:: INSTRUCTIONS FOR THE TASK ::
Copy each line below holding "полученное".

Records drawn from a dataset:
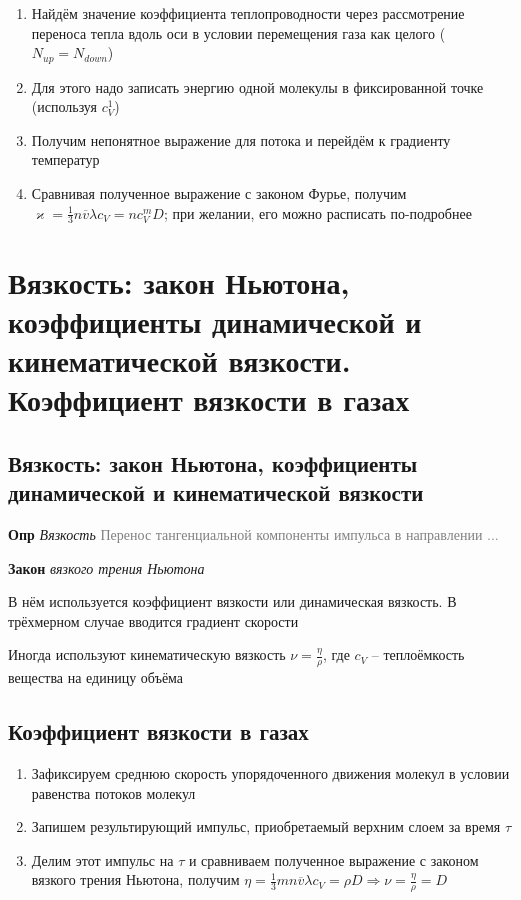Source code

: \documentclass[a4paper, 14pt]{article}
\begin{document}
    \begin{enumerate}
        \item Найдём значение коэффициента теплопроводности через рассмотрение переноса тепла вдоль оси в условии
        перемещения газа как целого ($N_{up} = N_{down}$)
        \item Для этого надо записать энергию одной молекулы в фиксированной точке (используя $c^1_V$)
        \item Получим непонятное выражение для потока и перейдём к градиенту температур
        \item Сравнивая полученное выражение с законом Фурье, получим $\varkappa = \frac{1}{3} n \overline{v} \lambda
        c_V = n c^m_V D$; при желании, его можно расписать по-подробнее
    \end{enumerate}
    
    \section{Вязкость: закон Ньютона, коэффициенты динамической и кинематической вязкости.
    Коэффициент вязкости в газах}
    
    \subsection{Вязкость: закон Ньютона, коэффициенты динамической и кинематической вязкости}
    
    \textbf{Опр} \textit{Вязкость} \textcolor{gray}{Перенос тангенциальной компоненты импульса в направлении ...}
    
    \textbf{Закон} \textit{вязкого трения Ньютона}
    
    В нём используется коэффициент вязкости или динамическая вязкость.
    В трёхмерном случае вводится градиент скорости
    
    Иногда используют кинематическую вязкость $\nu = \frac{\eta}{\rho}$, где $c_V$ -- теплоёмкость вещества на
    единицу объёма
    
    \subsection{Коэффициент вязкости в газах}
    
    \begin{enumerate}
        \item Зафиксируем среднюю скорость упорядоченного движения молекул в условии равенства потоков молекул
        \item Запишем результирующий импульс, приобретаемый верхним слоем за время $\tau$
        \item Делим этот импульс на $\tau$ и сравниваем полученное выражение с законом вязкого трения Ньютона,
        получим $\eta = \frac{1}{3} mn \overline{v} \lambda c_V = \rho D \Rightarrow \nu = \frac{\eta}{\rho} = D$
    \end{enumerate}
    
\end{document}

:: EXERCISE RESULT ::
        \item Сравнивая полученное выражение с законом Фурье, получим $\varkappa = \frac{1}{3} n \overline{v} \lambda
        \item Делим этот импульс на $\tau$ и сравниваем полученное выражение с законом вязкого трения Ньютона,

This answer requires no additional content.